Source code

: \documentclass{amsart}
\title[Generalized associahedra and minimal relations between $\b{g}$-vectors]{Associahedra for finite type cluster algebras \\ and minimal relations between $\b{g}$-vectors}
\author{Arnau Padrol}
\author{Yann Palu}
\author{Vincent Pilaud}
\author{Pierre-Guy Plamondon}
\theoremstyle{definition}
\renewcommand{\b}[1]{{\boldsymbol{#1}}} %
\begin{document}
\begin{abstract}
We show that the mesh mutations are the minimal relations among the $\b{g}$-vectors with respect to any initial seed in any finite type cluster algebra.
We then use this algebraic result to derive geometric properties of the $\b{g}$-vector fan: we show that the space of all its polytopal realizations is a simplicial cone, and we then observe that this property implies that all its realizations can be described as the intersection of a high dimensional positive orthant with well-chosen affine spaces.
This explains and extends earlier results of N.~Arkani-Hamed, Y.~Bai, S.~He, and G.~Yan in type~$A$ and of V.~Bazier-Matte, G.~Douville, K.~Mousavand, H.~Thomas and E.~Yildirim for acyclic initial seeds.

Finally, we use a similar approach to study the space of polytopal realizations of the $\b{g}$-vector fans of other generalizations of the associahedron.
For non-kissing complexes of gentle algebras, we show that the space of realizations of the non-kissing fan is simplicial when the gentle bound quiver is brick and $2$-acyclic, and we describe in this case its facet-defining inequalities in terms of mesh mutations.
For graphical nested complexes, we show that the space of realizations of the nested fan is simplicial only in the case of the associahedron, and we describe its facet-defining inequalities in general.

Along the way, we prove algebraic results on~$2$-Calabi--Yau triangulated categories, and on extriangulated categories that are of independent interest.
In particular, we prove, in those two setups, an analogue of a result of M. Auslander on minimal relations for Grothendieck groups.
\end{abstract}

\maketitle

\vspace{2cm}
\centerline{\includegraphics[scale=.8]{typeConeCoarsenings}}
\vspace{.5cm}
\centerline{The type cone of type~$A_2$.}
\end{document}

- - - -

## [Description of the task]
Repeat each entry above, matching every line exactly.

## [Expected answer]
Source code

: \documentclass{amsart}
\title[Generalized associahedra and minimal relations between $\b{g}$-vectors]{Associahedra for finite type cluster algebras \\ and minimal relations between $\b{g}$-vectors}
\author{Arnau Padrol}
\author{Yann Palu}
\author{Vincent Pilaud}
\author{Pierre-Guy Plamondon}
\theoremstyle{definition}
\renewcommand{\b}[1]{{\boldsymbol{#1}}} %
\begin{document}
\begin{abstract}
We show that the mesh mutations are the minimal relations among the $\b{g}$-vectors with respect to any initial seed in any finite type cluster algebra.
We then use this algebraic result to derive geometric properties of the $\b{g}$-vector fan: we show that the space of all its polytopal realizations is a simplicial cone, and we then observe that this property implies that all its realizations can be described as the intersection of a high dimensional positive orthant with well-chosen affine spaces.
This explains and extends earlier results of N.~Arkani-Hamed, Y.~Bai, S.~He, and G.~Yan in type~$A$ and of V.~Bazier-Matte, G.~Douville, K.~Mousavand, H.~Thomas and E.~Yildirim for acyclic initial seeds.

Finally, we use a similar approach to study the space of polytopal realizations of the $\b{g}$-vector fans of other generalizations of the associahedron.
For non-kissing complexes of gentle algebras, we show that the space of realizations of the non-kissing fan is simplicial when the gentle bound quiver is brick and $2$-acyclic, and we describe in this case its facet-defining inequalities in terms of mesh mutations.
For graphical nested complexes, we show that the space of realizations of the nested fan is simplicial only in the case of the associahedron, and we describe its facet-defining inequalities in general.

Along the way, we prove algebraic results on~$2$-Calabi--Yau triangulated categories, and on extriangulated categories that are of independent interest.
In particular, we prove, in those two setups, an analogue of a result of M. Auslander on minimal relations for Grothendieck groups.
\end{abstract}

\maketitle

\vspace{2cm}
\centerline{\includegraphics[scale=.8]{typeConeCoarsenings}}
\vspace{.5cm}
\centerline{The type cone of type~$A_2$.}
\end{document}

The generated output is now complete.